M. Colloghan

mardi 8 mars 2011

Gaz de schiste : l'Ardèche est entrée en résistance !

Cet article a été rédigé pour Rouge et Vert le 5 mars
Richard Neuville

Révélés publiquement au cours de la deuxième quinzaine de décembre 2010, les permis d’exploration et d’extraction des gaz de schiste délivrés dans la plus grande discrétion à des compagnies extractives par le Ministère de l’écologie neuf mois plus tôt allaient mettre en émoi la population de l’Ardèche. Rapidement, des associations environnementales (FRAPNA, Vigi-nature, etc.) et des écologistes (EELV et autres) affutent leurs argumentaires et programment des premières réunions publiques pour informer et sensibiliser la population. Les Alternatifs en appellent à la création d’un collectif large. En quelques semaines, la mobilisation va croître très rapidement grâce à la création d’un collectif unitaire et atteindre un niveau de contestation inégalée en Ardèche méridionale le 26 février lors de la manifestation organisée à Villeneuve de Berg. Ce jour-là, c’est tout un peuple qui s’est levé contre l’arbitraire technocratique et qui est entré en résistance active. 

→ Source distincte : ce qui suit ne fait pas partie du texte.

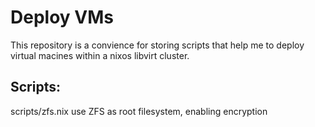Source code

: # Deploy VMs

This repository is a convience for storing scripts that help me to deploy virtual macines within a nixos libvirt cluster.

## Scripts:
scripts/zfs.nix use ZFS as root filesystem, enabling encryption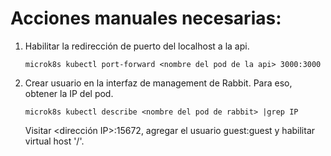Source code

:# Acciones manuales necesarias:

1. Habilitar la redirección de puerto del localhost a la api.
    
    `microk8s kubectl port-forward <nombre del pod de la api> 3000:3000`

2. Crear usuario en la interfaz de management de Rabbit.
Para eso, obtener la IP del pod.

    `microk8s kubectl describe <nombre del pod de rabbit> |grep IP`

    Visitar <dirección IP>:15672, agregar el usuario guest:guest y habilitar virtual host '/'.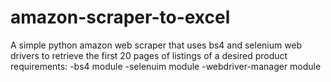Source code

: # amazon-scraper-to-excel
A simple python amazon web scraper that uses bs4 and selenium web drivers to retrieve the first 20 pages of listings of a desired product  requirements: -bs4 module -selenuim module -webdriver-manager module
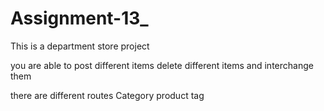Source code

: # Assignment-13_

This is a department store project

you are able to post different items delete different items and interchange them

there are different routes
Category 
product 
tag

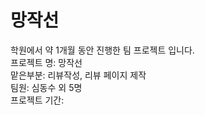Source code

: # 망작선
 학원에서 약 1개월 동안 진행한 팀 프로젝트 입니다.</br>
 프로젝트 명: 망작선</br>
 맡은부분: 리뷰작성, 리뷰 페이지 제작</br>
 팀원: 심동수 외 5명</br>
 프로젝트 기간: 
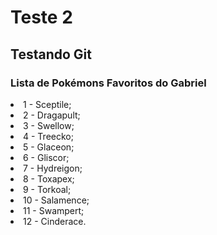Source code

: # Teste 2
## Testando Git

### Lista de Pokémons Favoritos do Gabriel
<li>1 - Sceptile;</li>
<li>2 - Dragapult;</li>
<li>3 - Swellow;</li>
<li>4 - Treecko;</li>
<li>5 - Glaceon;</li>
<li>6 - Gliscor;</li>
<li>7 - Hydreigon;</li>
<li>8 - Toxapex;</li>
<li>9 - Torkoal;</li>
<li>10 - Salamence;</li>
<li>11 - Swampert;</li>
<li>12 - Cinderace.</li>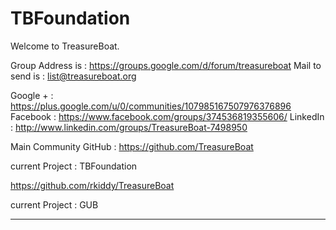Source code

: TBFoundation
============

Welcome to TreasureBoat.

Group Address is : https://groups.google.com/d/forum/treasureboat
Mail to send is : list@treasureboat.org

Google + : https://plus.google.com/u/0/communities/107985167507976376896
Facebook : https://www.facebook.com/groups/374536819355606/
LinkedIn : http://www.linkedin.com/groups/TreasureBoat-7498950

Main Community GitHub :
  https://github.com/TreasureBoat

  current Project : TBFoundation

  https://github.com/rkiddy/TreasureBoat
  
  current Project : GUB
  
---


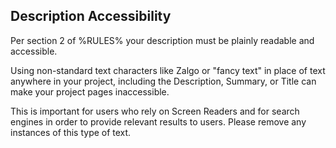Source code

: ## Description Accessibility

Per section 2 of %RULES% your description must be plainly readable and accessible.

Using non-standard text characters like Zalgo or "fancy text" in place of text anywhere in your project, including the Description, Summary, or Title can make your project pages inaccessible.

This is important for users who rely on Screen Readers and for search engines in order to provide relevant results to users. Please remove any instances of this type of text.
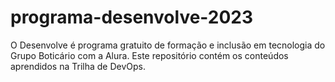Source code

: # programa-desenvolve-2023

O Desenvolve é programa gratuito de formação e inclusão em tecnologia do Grupo Boticário com a Alura. Este repositório contém os conteúdos aprendidos na Trilha de DevOps.
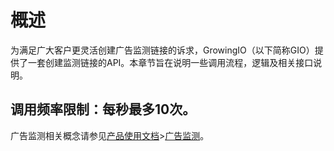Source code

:# 概述

为满足广大客户更灵活创建广告监测链接的诉求，GrowingIO（以下简称GIO）提供了一套创建监测链接的API。本章节旨在说明一些调用流程，逻辑及相关接口说明。

## 调用频率限制：每秒最多10次。

广告监测相关概念请参见[产品使用文档](../../../product-manual-old/)&gt;[广告监测](../../../product-manual-old/growing/ads/)。

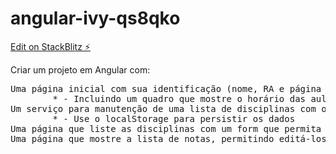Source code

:# angular-ivy-qs8qko

[Edit on StackBlitz ⚡️](https://stackblitz.com/edit/angular-ivy-qs8qko)


<p>Criar um projeto em Angular com:</p>
<pre>
Uma página inicial com sua identificação (nome, RA e página de perfil do GitHub);
		* - Incluindo um quadro que mostre o horário das aulas
Um serviço para manutenção de uma lista de disciplinas com os campos: dia da semana, horário, nome, p1 e p2;
		* - Use o localStorage para persistir os dados
Uma página que liste as disciplinas com um form que permita incluir disciplinas informando dia da semana, horário e nome;
Uma página que mostre a lista de notas, permitindo editá-los na tabela.
</pre>
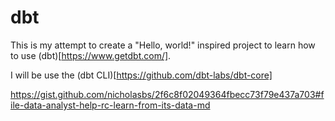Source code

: # dbt
This is my attempt to create a "Hello, world!" inspired project to learn how to use (dbt)[https://www.getdbt.com/].

I will be use the (dbt CLI)[https://github.com/dbt-labs/dbt-core]



https://gist.github.com/nicholasbs/2f6c8f02049364fbecc73f79e437a703#file-data-analyst-help-rc-learn-from-its-data-md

Un collectif déterminant pour la mobilisation

Le 12 janvier 2011, sous l’impulsion d’organisations politiques (notamment Les Alternatifs et le Parti de gauche), d’associations et de syndicats (Confédération paysanne, MODEF et Solidaires), le collectif 07 « Stop au gaz de schiste » est créé pour élargir le cadre d’intervention. Il rassemble à l’origine douze organisations et des citoyen-ne-s mais il va rapidement regrouper toutes les formations politiques de gauche et tout un éventail d’associations locales. Dans un communiqué publié quelques jours plus tard, le collectif dénonce :
« - l’absence totale d'information de la population et de débats publics,
- les conséquences environnementales désastreuses (pollution des réserves d'eau potable, du sol et des sous-sols),
- l’aberration énergétique et la fuite en avant que ce choix représente à l'heure de la lutte contre le changement climatique,
- les ravages socio-économiques (agriculture, tourisme,...),
-les atteintes irréversibles à la santé (produits mutagènes, reprotoxiques ou cancérigènes) ».
Il appelle les citoyens, les associations et organisations à se mobiliser et les élu-e-s des communes à prendre des arrêtés municipaux pour bloquer toute exploration et exploitation.

Le collectif programme quelques réunions publiques en Ardèche méridionale qui vont rencontrer une participation exceptionnelle (1000 à personnes à Villeneuve de Berg, 800 à Saint-Sernin et des centaines dans d’autres villages). Fort du succès des premières réunions publiques, la demande devient exponentielle. A l’initiative de citoyen-ne-s ou d’élu-e-s, chaque commune souhaite organiser sa propre réunion. Parallèlement, un collectif d’élu-e-s se constitue et les arrêtés municipaux se multiplient. Le 15 février, le Conseil général de l’Ardèche adopte une motion à l’unanimité.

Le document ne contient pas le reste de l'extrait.